In front of Welch there was no sound or movement. The enemy seemed slumped in crumpled mounds on the trail. One bicycle remained upright, wedged against the wreckage. After calling in artillery to the left and right, Welch gave the signal for some of his men to go to the trail. He went with them, flashlight shining. The lead enemy soldier was sprawled on the far side of the trail, dressed in the black work clothes of a farmer, still holding his AK-47. Welch rolled him over on his back, took the rifle from his mangled hands, handed it to one of his men, and moved on to the next fallen enemy in line. This soldier, also carrying an AK-47 and dressed in the traditional work clothes of black pajamas, was lying in a heap of rice spilled from the bicycle load. Welch, on his knees, again pulled out the rifle and handed it to one of his soldiers. Then he ripped open the dead enemy’s shirt, looking for more ammunition. A flash of awareness washed over him, making him nauseous. The face had been hit and the body was badly shot up, but there were no wounds or blood on the chest, and there was no mistaking the white breasts, glistening in the darkness.

“It’s a girl,” a soldier standing above Welch shouted.

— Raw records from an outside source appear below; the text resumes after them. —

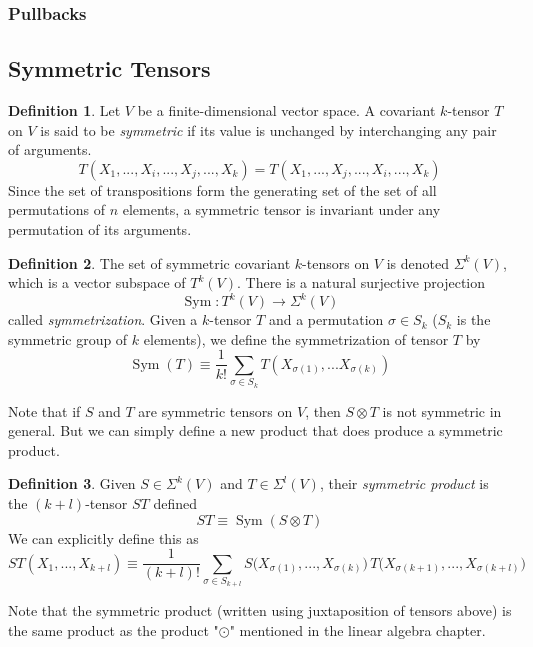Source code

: \documentclass{article}
\DeclareMathOperator{\Sym}{Sym}
\theoremstyle{remark}
\theoremstyle{definition}
\newtheorem{definition}{Definition}[section]
\begin{document}
    \subsubsection{Pullbacks}

  \subsection{Symmetric Tensors}
    \begin{definition}
    Let $V$ be a finite-dimensional vector space. A covariant $k$-tensor $T$ on $V$ is said to be \textit{symmetric} if its value is unchanged by interchanging any pair of arguments. 
    \[T(X_1,..., X_i, ..., X_j, ..., X_k) = T(X_1,..., X_j, ..., X_i, ..., X_k)\]
    Since the set of transpositions form the generating set of the set of all permutations of $n$ elements, a symmetric tensor is invariant under any permutation of its arguments. 
    \end{definition}

    \begin{definition}
    The set of symmetric covariant $k$-tensors on $V$ is denoted $\Sigma^k (V)$, which is a vector subspace of $T^k (V)$. There is a natural surjective projection 
    \[\Sym: T^k (V) \longrightarrow \Sigma^k (V)\]
    called \textit{symmetrization}. Given a $k$-tensor $T$ and a permutation $\sigma \in S_k$ ($S_k$ is the symmetric group of $k$ elements), we define the symmetrization of tensor $T$ by
    \[\Sym(T) \equiv \frac{1}{k!} \sum_{\sigma \in S_k} T (X_{\sigma(1)}, ... X_{\sigma(k)})\]
    \end{definition}

    Note that if $S$ and $T$ are symmetric tensors on $V$, then $S \otimes T$ is not symmetric in general. But we can simply define a new product that does produce a symmetric product. 

    \begin{definition}
    Given $S \in \Sigma^k (V)$ and $T \in \Sigma^l (V)$, their \textit{symmetric product} is the $(k+l)$-tensor $ST$ defined
    \[S T \equiv \Sym(S \otimes T)\]
    We can explicitly define this as 
    \[ST(X_1, ..., X_{k+l}) \equiv \frac{1}{(k+l)!} \sum_{\sigma \in S_{k+l}} S\big(X_{\sigma(1)}, ..., X_{\sigma(k)} \big)\, T\big( X_{\sigma(k+1)}, ..., X_{\sigma(k+l)} \big)\]
    \end{definition}

    Note that the symmetric product (written using juxtaposition of tensors above) is the same product as the product "$\odot$" mentioned in the linear algebra chapter.  
\end{document}
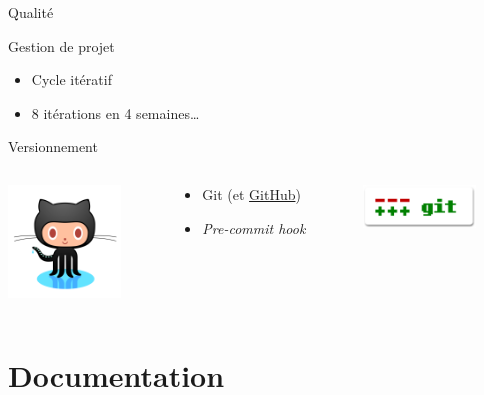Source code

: \documentclass[frenchb]{beamer}
\begin{document}
\begin{frame}{Qualité}
    \begin{block}{Gestion de projet}
        \begin{itemize}
            \item Cycle itératif
            \item 8 itérations en 4 semaines\ldots{}
        \end{itemize}
    \end{block}

    \begin{block}{Versionnement}
        \begin{columns}
            \begin{column}[l]{3cm}
                \begin{center}
                    \includegraphics[width=3cm]{../img/png/octocat.png}
                \end{center}
            \end{column}
            \begin{column}[c]{4cm}
                \begin{itemize}
                    \item Git (et \href{https://github.com/}{GitHub})
                    \item \emph{Pre-commit hook}
                \end{itemize}
            \end{column}
            \begin{column}[r]{3cm}
                \begin{center}
                    \includegraphics[width=3cm]{../img/ps/Git-logo.pdf}
                \end{center}
            \end{column}
        \end{columns}
    \end{block}
\end{frame}

\section{Documentation}
\end{document}

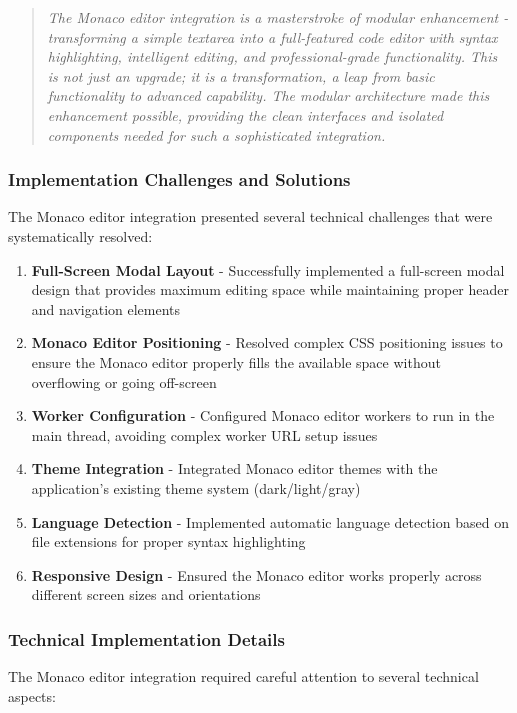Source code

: \documentclass[11pt]{article}
\begin{document}
\begin{quote}
\emph{The Monaco editor integration is a masterstroke of modular enhancement - transforming a simple textarea into a full-featured code editor with syntax highlighting, intelligent editing, and professional-grade functionality. This is not just an upgrade; it is a transformation, a leap from basic functionality to advanced capability. The modular architecture made this enhancement possible, providing the clean interfaces and isolated components needed for such a sophisticated integration.}
\end{quote}

\subsubsection{Implementation Challenges and Solutions}

The Monaco editor integration presented several technical challenges that were systematically resolved:

\begin{enumerate}
\item \textbf{Full-Screen Modal Layout} - Successfully implemented a full-screen modal design that provides maximum editing space while maintaining proper header and navigation elements
\item \textbf{Monaco Editor Positioning} - Resolved complex CSS positioning issues to ensure the Monaco editor properly fills the available space without overflowing or going off-screen
\item \textbf{Worker Configuration} - Configured Monaco editor workers to run in the main thread, avoiding complex worker URL setup issues
\item \textbf{Theme Integration} - Integrated Monaco editor themes with the application's existing theme system (dark/light/gray)
\item \textbf{Language Detection} - Implemented automatic language detection based on file extensions for proper syntax highlighting
\item \textbf{Responsive Design} - Ensured the Monaco editor works properly across different screen sizes and orientations
\end{enumerate}

\subsubsection{Technical Implementation Details}

The Monaco editor integration required careful attention to several technical aspects:
\end{document}
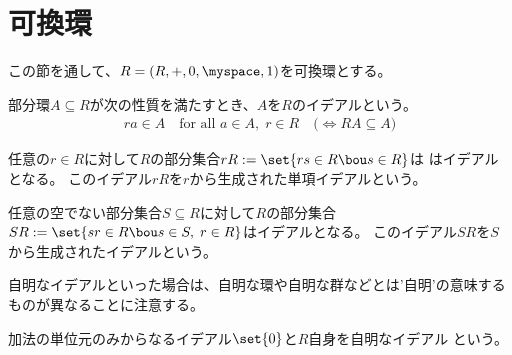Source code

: {\section{可換環}\label{s1:可換環} %
	この節を通して、$R=(R,+,0,\myspace,1)$を可換環とする。

	\begin{definition}[可換環のイデアル]\label{def:可換環のイデアル} %
		部分環$A\subseteq R$が次の性質を満たすとき、$A$を$R$のイデアルという。
		\begin{equation*}\begin{split}
			ra\in A \quad\text{for all } a\in A,\; r\in R
			\quad\bigl(\iff RA\subseteq A \bigr)
		\end{split}\end{equation*}
	\end{definition} %

	\begin{definition}[単項イデアル]\label{def:単項イデアル} %
		任意の$r\in R$に対して$R$の部分集合$rR:=\set{rs\in R\bou s\in R}$は
		はイデアルとなる。
		このイデアル$rR$を$r$から生成された単項イデアルという。
	\end{definition} %

	\begin{definition}[部分集合から生成されたイデアル]
	\label{def:部分集合から生成されたイデアル} %
		任意の空でない部分集合$S\subseteq R$に対して$R$の部分集合
		$SR:=\set{sr\in R\bou s\in S,\; r\in R}$はイデアルとなる。
		このイデアル$SR$を$S$から生成されたイデアルという。
	\end{definition} %

	自明なイデアルといった場合は、自明な環や自明な群などとは'自明'の意味する
	ものが異なることに注意する。

	\begin{definition}[自明なイデアル]\label{def:自明なイデアル} %
		加法の単位元のみからなるイデアル$\set{0}$と$R$自身を自明なイデアル
		という。
	\end{definition} %

}
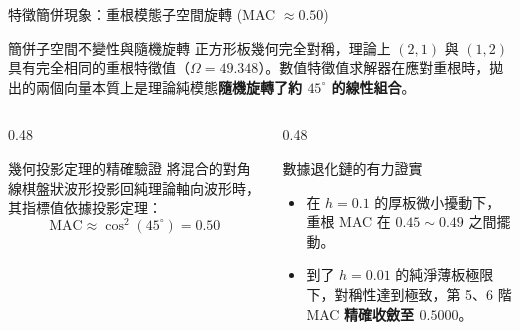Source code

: \begin{frame}{特徵簡併現象：重根模態子空間旋轉 (MAC $\approx 0.50$)}
    \begin{block}{簡併子空間不變性與隨機旋轉}
        正方形板幾何完全對稱，理論上 $(2,1)$ 與 $(1,2)$ 具有完全相同的重根特徵值（$\Omega=49.348$）。數值特徵值求解器在應對重根時，拋出的兩個向量本質上是理論純模態\textbf{隨機旋轉了約 $45^\circ$ 的線性組合}。
    \end{block}
    \vfill
    \begin{columns}
        \begin{column}{0.48\textwidth}
            \begin{block}{幾何投影定理的精確驗證}
                將混合的對角線棋盤狀波形投影回純理論軸向波形時，其指標值依據投影定理：
                $$\text{MAC} \approx \cos^2(45^\circ) = 0.50$$
            \end{block}
        \end{column}
        \begin{column}{0.48\textwidth}
            \begin{block}{數據退化鏈的有力證實}
                \begin{itemize}
                    \item 在 $h=0.1$ 的厚板微小擾動下，重根 MAC 在 $0.45 \sim 0.49$ 之間擺動。
                    \item 到了 $h=0.01$ 的純淨薄板極限下，對稱性達到極致，第 5、6 階 MAC \textbf{精確收斂至 $0.5000$}。
                \end{itemize}
            \end{block}
        \end{column}
    \end{columns}
\end{frame}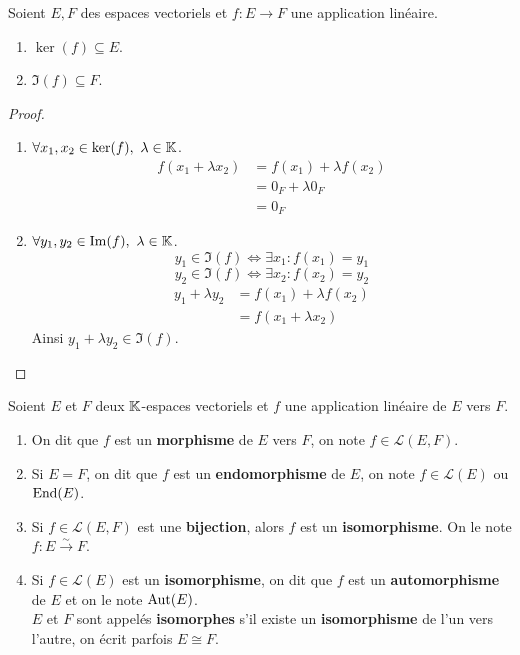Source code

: \begin{theorem}
	Soient $E, F$ des espaces vectoriels et $f : E \to F$ une application linéaire.
	\begin{enumerate}
		\item $\ker(f) \subseteq E$.
		\item $\Im(f) \subseteq F$.
	\end{enumerate}
\end{theorem}

\begin{proof}
	\leavevmode 
	\begin{enumerate}
		\item $\forall x_1, x_2 \in \ker(f),\ \lambda \in \mathbb{K}$.
		\begin{align*}
			f(x_1 + \lambda x_2) &= f(x_1) + \lambda f(x_2) \\ 
								 &= 0_F + \lambda 0_F \\
								 &= 0_F
		\end{align*}
		\item $\forall y_1, y_2 \in \Im(f),\ \lambda \in \mathbb{K}$.
		\[ y_1 \in \Im(f) \iff \exists x_1 : f(x_1) = y_1 \]
		\[ y_2 \in \Im(f) \iff \exists x_2 : f(x_2) = y_2 \]
		\begin{align*}
			y_1 + \lambda y_2 &= f(x_1) + \lambda f(x_2) \\
			                  &= f(x_1 + \lambda x_2)
		\end{align*}
		Ainsi $y_1 + \lambda y_2 \in \Im(f)$.
	\end{enumerate}
\end{proof}

\begin{definition}
    \par \noindent Soient $E$ et $F$ deux $\mathbb{K}$-espaces vectoriels et $f$ une application linéaire de $E$ vers $F$.
    \begin{enumerate}
        \item On dit que $f$ est un \textbf{morphisme} de $E$ vers $F$, on note $f \in \mathcal{L}(E, F)$.
        \item Si $E = F$, on dit que $f$ est un \textbf{endomorphisme} de $E$, on note $f \in \mathcal{L}(E)$ ou $\operatorname{End}(E)$.
        \item Si $f \in \mathcal{L}(E, F)$ est une \textbf{bijection}, alors $f$ est un \textbf{isomorphisme}. On le note $f : E \overset{\sim}{\to} F$.
        \item Si $f \in \mathcal{L}(E)$ est un \textbf{isomorphisme}, on dit que $f$ est un \textbf{automorphisme} de $E$ et on le note $\operatorname{Aut}(E)$.
        \\
        $E$ et $F$ sont appelés \textbf{isomorphes} s'il existe un \textbf{isomorphisme} de l'un vers l'autre, on écrit parfois $E \cong F$.
    \end{enumerate}
\end{definition}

“No. God damn it, no!” Welch said.

But he knew it was a girl. He pulled her shirt over her and stepped back, his mind reeling. He could not search any more bodies himself. He stood and looked down at the young woman, this Viet Cong soldier in her black pajamas, her faced bloodied and ripped open, her legs crumpled under her, still partly covered by the bicycle and the rice, her conical hat torn and lying on the ground under her head, a ribbon tied under her chin—and he turned away and could not look again. The mission was called a “success.” Welch eventually was awarded a Bronze Star with “V” for his “heroism” in the ambush. But that one horrible sight, a quick and deep pang of awful recognition, stayed with him for the rest of his life, and it had nothing to do with success or heroism. From then on, as he trained soldiers for battle, starting with the new men of Delta Company, he made sure the training included role-playing in which soldiers dealt with enemies who happened to be women.